Exercise goal →
Set out exactly every line of the entries below, starting at the line that holds "pollfds[]数组来表示" and stopping after the line that holds "## 三 信号驱动IO模型：信号量".

Source texts of formatted documents:
=== Section Start ===

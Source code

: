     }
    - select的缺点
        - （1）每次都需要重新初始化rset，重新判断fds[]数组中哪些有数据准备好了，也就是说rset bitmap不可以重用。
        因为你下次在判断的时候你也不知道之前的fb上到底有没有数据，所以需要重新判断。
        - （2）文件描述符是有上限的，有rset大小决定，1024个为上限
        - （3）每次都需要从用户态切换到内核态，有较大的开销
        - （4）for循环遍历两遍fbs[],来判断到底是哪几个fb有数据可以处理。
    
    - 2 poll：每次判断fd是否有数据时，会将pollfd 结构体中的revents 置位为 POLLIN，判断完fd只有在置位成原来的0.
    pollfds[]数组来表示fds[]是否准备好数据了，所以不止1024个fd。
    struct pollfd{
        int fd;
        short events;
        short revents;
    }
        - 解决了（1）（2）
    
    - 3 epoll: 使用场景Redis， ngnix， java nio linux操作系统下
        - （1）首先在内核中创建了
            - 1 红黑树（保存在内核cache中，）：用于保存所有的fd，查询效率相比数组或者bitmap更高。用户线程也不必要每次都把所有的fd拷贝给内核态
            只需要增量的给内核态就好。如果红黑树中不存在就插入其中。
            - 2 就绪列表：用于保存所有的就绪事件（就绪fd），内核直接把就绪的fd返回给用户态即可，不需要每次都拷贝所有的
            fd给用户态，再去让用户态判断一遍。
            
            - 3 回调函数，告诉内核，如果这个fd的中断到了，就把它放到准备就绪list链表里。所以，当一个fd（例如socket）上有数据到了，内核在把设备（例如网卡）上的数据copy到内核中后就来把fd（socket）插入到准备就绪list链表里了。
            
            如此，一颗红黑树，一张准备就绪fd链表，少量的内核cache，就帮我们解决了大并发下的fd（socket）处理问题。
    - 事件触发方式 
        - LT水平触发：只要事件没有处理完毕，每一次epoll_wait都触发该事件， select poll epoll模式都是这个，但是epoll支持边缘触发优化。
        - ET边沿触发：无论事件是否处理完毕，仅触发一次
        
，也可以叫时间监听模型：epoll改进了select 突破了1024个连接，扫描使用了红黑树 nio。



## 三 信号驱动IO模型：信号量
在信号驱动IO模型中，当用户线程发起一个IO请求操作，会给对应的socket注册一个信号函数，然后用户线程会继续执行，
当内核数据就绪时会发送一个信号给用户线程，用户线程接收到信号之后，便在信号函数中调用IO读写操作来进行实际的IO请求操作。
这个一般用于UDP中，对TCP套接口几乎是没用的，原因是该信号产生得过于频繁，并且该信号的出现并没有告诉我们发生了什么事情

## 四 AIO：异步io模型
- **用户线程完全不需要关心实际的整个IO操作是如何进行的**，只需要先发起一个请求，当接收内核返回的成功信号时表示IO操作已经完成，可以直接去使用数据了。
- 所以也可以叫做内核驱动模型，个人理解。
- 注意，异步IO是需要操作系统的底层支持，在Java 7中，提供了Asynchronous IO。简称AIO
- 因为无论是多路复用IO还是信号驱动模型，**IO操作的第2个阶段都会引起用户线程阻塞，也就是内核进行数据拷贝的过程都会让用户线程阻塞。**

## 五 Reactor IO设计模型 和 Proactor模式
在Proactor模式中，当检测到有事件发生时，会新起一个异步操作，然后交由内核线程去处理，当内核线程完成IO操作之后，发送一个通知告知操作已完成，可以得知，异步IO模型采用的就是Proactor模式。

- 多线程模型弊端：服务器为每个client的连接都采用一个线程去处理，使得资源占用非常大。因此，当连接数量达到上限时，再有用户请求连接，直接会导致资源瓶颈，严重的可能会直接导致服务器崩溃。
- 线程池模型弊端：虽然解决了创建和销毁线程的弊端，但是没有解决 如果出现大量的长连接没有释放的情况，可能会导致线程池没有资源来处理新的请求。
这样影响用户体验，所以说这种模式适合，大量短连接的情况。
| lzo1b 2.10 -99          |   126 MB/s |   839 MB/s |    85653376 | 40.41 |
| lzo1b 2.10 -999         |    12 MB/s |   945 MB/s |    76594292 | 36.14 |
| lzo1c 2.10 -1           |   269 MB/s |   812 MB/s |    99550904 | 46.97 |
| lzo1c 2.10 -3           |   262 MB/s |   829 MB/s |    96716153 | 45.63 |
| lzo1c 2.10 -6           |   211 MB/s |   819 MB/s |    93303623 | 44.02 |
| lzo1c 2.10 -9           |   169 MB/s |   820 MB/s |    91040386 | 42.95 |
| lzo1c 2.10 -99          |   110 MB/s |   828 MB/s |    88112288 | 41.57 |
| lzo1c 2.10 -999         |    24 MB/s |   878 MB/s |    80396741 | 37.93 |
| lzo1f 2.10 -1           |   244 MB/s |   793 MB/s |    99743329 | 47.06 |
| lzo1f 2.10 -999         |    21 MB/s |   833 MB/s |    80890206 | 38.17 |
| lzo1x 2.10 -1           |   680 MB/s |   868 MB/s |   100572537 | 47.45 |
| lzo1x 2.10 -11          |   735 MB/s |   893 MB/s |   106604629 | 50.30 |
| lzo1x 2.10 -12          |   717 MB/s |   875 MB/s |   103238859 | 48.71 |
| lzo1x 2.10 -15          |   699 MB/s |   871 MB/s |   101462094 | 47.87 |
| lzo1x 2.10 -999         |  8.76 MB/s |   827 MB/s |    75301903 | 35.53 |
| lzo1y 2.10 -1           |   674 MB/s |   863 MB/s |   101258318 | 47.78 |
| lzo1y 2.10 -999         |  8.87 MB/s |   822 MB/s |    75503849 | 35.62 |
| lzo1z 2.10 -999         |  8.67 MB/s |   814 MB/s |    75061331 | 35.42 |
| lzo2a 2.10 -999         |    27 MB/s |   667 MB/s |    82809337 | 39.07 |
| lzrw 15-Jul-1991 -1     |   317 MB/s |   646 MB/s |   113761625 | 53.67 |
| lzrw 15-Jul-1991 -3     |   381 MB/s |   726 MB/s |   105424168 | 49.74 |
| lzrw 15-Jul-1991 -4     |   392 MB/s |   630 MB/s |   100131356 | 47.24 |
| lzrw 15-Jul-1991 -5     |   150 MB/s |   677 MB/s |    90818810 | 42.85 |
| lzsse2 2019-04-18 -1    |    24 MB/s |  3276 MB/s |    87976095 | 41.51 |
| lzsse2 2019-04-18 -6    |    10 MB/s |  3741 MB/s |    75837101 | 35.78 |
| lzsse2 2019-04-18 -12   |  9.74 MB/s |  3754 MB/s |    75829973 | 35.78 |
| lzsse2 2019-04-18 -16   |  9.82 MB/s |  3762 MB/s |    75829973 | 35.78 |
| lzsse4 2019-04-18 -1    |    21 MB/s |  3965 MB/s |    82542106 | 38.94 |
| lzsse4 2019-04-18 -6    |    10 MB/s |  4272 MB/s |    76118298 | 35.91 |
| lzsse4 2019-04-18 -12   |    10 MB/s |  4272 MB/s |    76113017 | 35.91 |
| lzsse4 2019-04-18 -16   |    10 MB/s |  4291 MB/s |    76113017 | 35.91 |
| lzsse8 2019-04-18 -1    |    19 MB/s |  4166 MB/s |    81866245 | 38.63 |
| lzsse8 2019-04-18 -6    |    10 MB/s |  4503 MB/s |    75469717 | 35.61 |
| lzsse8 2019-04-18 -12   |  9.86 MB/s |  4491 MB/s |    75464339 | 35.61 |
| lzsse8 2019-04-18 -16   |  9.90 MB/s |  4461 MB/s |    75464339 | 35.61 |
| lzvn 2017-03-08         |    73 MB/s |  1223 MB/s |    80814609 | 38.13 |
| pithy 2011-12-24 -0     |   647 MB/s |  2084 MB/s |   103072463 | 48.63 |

=== Section End ===

Solution for this problem →
    pollfds[]数组来表示fds[]是否准备好数据了，所以不止1024个fd。
    struct pollfd{
        int fd;
        short events;
        short revents;
    }
        - 解决了（1）（2）
    
    - 3 epoll: 使用场景Redis， ngnix， java nio linux操作系统下
        - （1）首先在内核中创建了
            - 1 红黑树（保存在内核cache中，）：用于保存所有的fd，查询效率相比数组或者bitmap更高。用户线程也不必要每次都把所有的fd拷贝给内核态
            只需要增量的给内核态就好。如果红黑树中不存在就插入其中。
            - 2 就绪列表：用于保存所有的就绪事件（就绪fd），内核直接把就绪的fd返回给用户态即可，不需要每次都拷贝所有的
            fd给用户态，再去让用户态判断一遍。
            
            - 3 回调函数，告诉内核，如果这个fd的中断到了，就把它放到准备就绪list链表里。所以，当一个fd（例如socket）上有数据到了，内核在把设备（例如网卡）上的数据copy到内核中后就来把fd（socket）插入到准备就绪list链表里了。
            
            如此，一颗红黑树，一张准备就绪fd链表，少量的内核cache，就帮我们解决了大并发下的fd（socket）处理问题。
    - 事件触发方式 
        - LT水平触发：只要事件没有处理完毕，每一次epoll_wait都触发该事件， select poll epoll模式都是这个，但是epoll支持边缘触发优化。
        - ET边沿触发：无论事件是否处理完毕，仅触发一次
        
，也可以叫时间监听模型：epoll改进了select 突破了1024个连接，扫描使用了红黑树 nio。



## 三 信号驱动IO模型：信号量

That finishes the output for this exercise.